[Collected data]

-------------------------

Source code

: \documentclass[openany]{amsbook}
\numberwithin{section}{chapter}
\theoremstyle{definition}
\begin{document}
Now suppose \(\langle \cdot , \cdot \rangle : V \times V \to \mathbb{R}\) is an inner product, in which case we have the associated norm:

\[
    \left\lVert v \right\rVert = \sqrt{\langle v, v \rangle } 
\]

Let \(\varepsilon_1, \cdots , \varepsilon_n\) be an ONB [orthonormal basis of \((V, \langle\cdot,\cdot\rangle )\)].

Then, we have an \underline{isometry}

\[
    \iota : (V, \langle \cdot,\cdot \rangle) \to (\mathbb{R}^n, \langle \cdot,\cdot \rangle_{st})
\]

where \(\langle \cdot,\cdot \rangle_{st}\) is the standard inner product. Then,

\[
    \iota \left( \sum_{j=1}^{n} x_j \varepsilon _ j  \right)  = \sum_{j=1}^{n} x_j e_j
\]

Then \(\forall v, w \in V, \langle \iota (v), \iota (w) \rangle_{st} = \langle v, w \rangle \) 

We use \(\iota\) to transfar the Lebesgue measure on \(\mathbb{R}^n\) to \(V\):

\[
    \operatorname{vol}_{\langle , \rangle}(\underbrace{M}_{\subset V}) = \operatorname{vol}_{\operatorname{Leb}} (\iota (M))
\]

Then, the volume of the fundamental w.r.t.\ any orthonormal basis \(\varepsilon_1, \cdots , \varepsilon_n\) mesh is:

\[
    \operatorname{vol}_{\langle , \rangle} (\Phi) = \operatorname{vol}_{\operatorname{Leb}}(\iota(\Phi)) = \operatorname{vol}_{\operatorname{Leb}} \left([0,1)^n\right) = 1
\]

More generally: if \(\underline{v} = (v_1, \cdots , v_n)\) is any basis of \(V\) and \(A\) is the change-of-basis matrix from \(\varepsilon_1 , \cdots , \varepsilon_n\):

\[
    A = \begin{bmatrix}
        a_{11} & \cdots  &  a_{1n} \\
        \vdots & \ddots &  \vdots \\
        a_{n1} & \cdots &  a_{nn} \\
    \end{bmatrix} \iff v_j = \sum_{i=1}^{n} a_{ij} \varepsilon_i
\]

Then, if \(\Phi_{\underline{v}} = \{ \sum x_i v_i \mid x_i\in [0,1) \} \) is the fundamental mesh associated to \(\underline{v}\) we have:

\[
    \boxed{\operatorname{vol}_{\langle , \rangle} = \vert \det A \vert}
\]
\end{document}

-------------------------

» **What to produce**
Report each line of the entries where the word "mathbb" occurs.

» **Worked solution**
Now suppose \(\langle \cdot , \cdot \rangle : V \times V \to \mathbb{R}\) is an inner product, in which case we have the associated norm:
    \iota : (V, \langle \cdot,\cdot \rangle) \to (\mathbb{R}^n, \langle \cdot,\cdot \rangle_{st})
We use \(\iota\) to transfar the Lebesgue measure on \(\mathbb{R}^n\) to \(V\):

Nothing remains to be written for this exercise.